Pero, también habría que demostrarle con un sencillo ejemplo que un conflicto en otra cultura no es esencialmente distinto. En el libro Los bailes y el teatro de los negros en el folklore de Cuba, Fernando Ortiz reproduce una interesante pantomima titulada Danza de la miel, de los pigmeos centroafricanos, los cuales, presumimos, no sabían nada de las conclusiones y las preceptivas del griego iniciador de la teoría del arte dramático. En la exposición entra un pequeño y simpático mimo figurando el estado del hambre y buscando algo con lo que calmarla. Surge el punto de giro cuando halla una colmena, cuya característica de complicación es doble en este caso, una, porque el árbol del que cuelga está en lo alto de una pendiente, pero, además, posiblemente esté repleta de agresivas abejas, no se sabe. El desarrollo comienza cuando el pigmeo se prepara para subir y catarla: “… enciende fuego, alumbra una antorcha, se pone una calabaza a la espalda y, con el cuchillo entre los dientes, parte para el rico depósito de miel. Escala el peñasco, sube, salta, resbala, cae, se levanta, vuelve a deslizarse, al fin llega”. Para entonces producirse el repotencializador y reorganizador pre-clímax: “Con la antorcha ahúma la colmena y con el cuchillo la abre…”. Ya no hay vuelta atrás, inevitablemente, para bien o para mal, vamos hacia el clímax: “… con la lengua prueba la dulce linfa. ¡Qué sabrosa! Todos los espectadores ríen al ver sus graciosas muecas de goloso, pero de repente una contracción espantosa. Una abeja lo ha picado. Y luego otra y otra más, diez, cien, todo el enjambre, y el danzante simula que se defiende de los terribles animalitos con una rica cómica irresistible. Una abeja le pica la barba, otra entre los cabellos, otra, más atrevida, punzante y dolorosa, sin reparo, ha penetrado los pliegues de su tenue taparrabos y ha clavado su aguijón en… ¿Cómo decirlo?”. Y finalmente comenta Ortiz: “… esas danzas y esas pantomimas de los pigmeos africanos, pueden calificarse como arte dramático”.

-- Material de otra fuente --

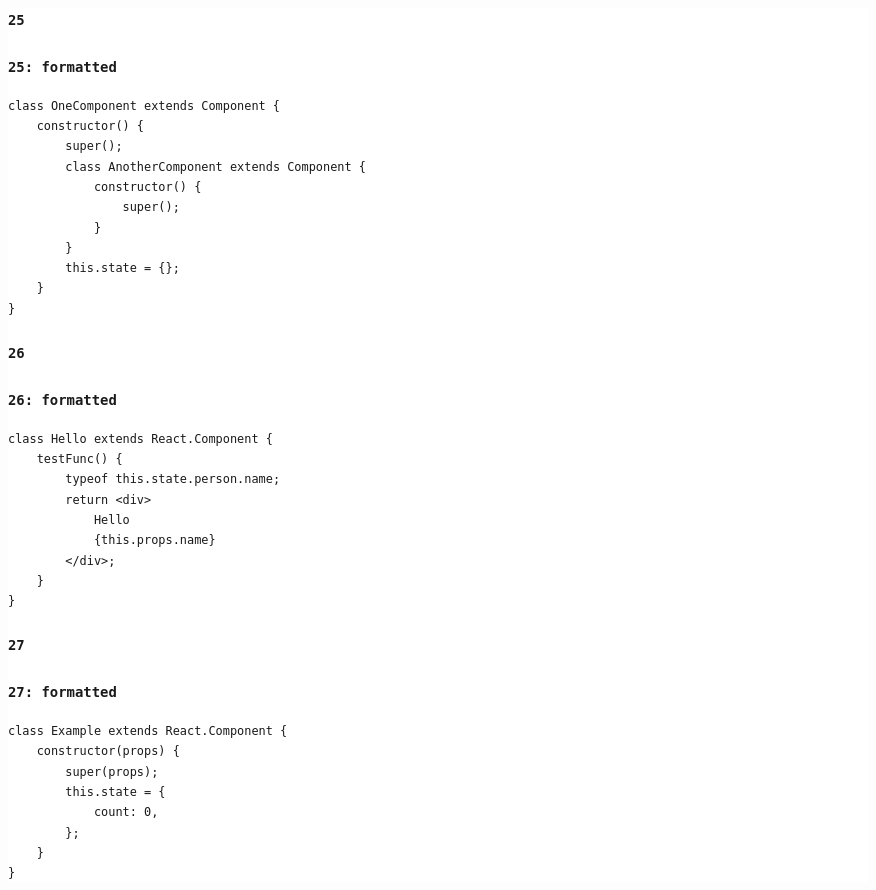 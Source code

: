 ### `25`

```

```

### `25: formatted`

```tsx
class OneComponent extends Component {
	constructor() {
		super();
		class AnotherComponent extends Component {
			constructor() {
				super();
			}
		}
		this.state = {};
	}
}

```

### `26`

```

```

### `26: formatted`

```tsx
class Hello extends React.Component {
	testFunc() {
		typeof this.state.person.name;
		return <div>
			Hello 
			{this.props.name}
		</div>;
	}
}

```

### `27`

```

```

### `27: formatted`

```tsx
class Example extends React.Component {
	constructor(props) {
		super(props);
		this.state = {
			count: 0,
		};
	}
}

```
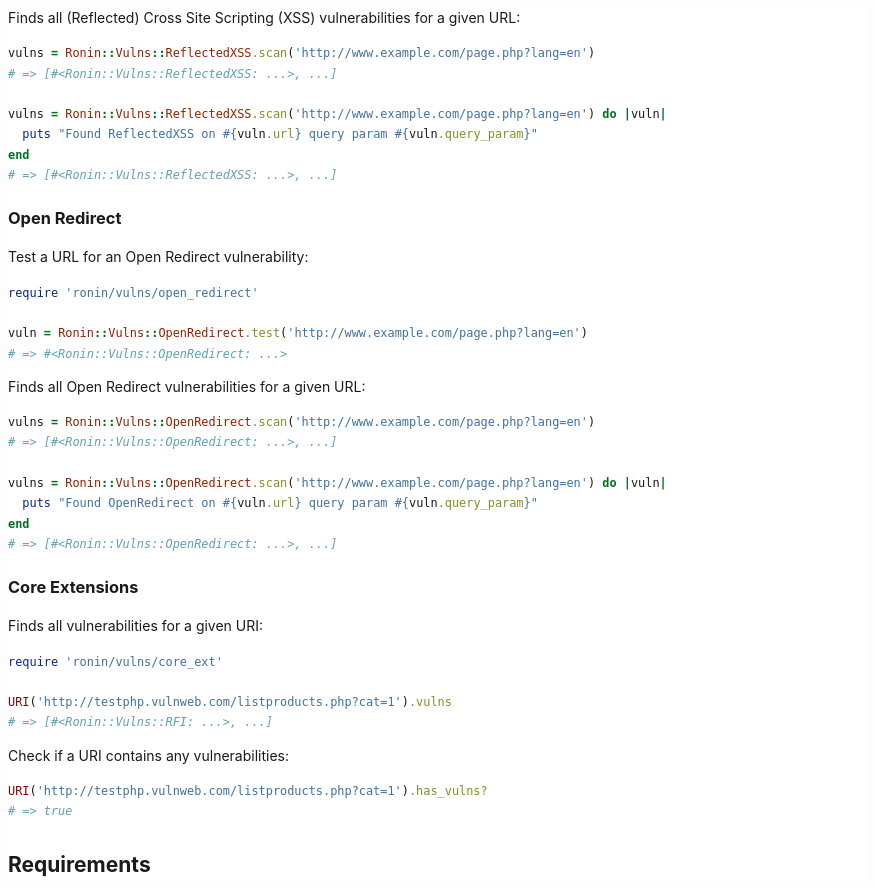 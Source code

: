 Finds all (Reflected) Cross Site Scripting (XSS) vulnerabilities for a given
URL:

```ruby
vulns = Ronin::Vulns::ReflectedXSS.scan('http://www.example.com/page.php?lang=en')
# => [#<Ronin::Vulns::ReflectedXSS: ...>, ...]

vulns = Ronin::Vulns::ReflectedXSS.scan('http://www.example.com/page.php?lang=en') do |vuln|
  puts "Found ReflectedXSS on #{vuln.url} query param #{vuln.query_param}"
end
# => [#<Ronin::Vulns::ReflectedXSS: ...>, ...]
```

### Open Redirect

Test a URL for an Open Redirect vulnerability:

```ruby
require 'ronin/vulns/open_redirect'

vuln = Ronin::Vulns::OpenRedirect.test('http://www.example.com/page.php?lang=en')
# => #<Ronin::Vulns::OpenRedirect: ...>
```

Finds all Open Redirect vulnerabilities for a given URL:

```ruby
vulns = Ronin::Vulns::OpenRedirect.scan('http://www.example.com/page.php?lang=en')
# => [#<Ronin::Vulns::OpenRedirect: ...>, ...]

vulns = Ronin::Vulns::OpenRedirect.scan('http://www.example.com/page.php?lang=en') do |vuln|
  puts "Found OpenRedirect on #{vuln.url} query param #{vuln.query_param}"
end
# => [#<Ronin::Vulns::OpenRedirect: ...>, ...]
```

### Core Extensions

Finds all vulnerabilities for a given URI:

```ruby
require 'ronin/vulns/core_ext'

URI('http://testphp.vulnweb.com/listproducts.php?cat=1').vulns
# => [#<Ronin::Vulns::RFI: ...>, ...]

```

Check if a URI contains any vulnerabilities:

```ruby
URI('http://testphp.vulnweb.com/listproducts.php?cat=1').has_vulns?
# => true
```

## Requirements


[Ruby]: https://www.ruby-lang.org
[ronin-rb]: https://ronin-rb.dev
[ronin-support]: https://github.com/ronin-rb/ronin-support#readme
[ronin-core]: https://github.com/ronin-rb/ronin-core#readme
[ronin-db]: https://github.com/ronin-rb/ronin-db#readme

No se podrá decir que es la visión de occidentales, pues lo que cuenta aquí no es lo que se relata, sino el orden en que fueron ejecutados los sucesos que se narran. De esta forma queda demostrado que también los africanos componen o pueden componer aristotélicamente su arte dramático. Y esto es así, porque en el caso señalado el hallazgo del estagirita, la acción dramática que estructura y unifica, no es otra cosa que la lucha del ser humano contra los obstáculo que le ofrece la sociedad o la naturaleza; por lo tanto no se limita a una región del planeta o a cultura alguna, sino que es algo esencial, intrínseco al hombre ecuménico, universal, a su entendimiento, a la forma en que vio y ve desarrollarse la vida a su alrededor y, en consecuencia, así también la representa. No es gratuito entonces que, por su sencilla linealidad, sea esta la estructura que cuente con el favor generalizado de los no iniciados en el goce de algo más que no sea la anécdota.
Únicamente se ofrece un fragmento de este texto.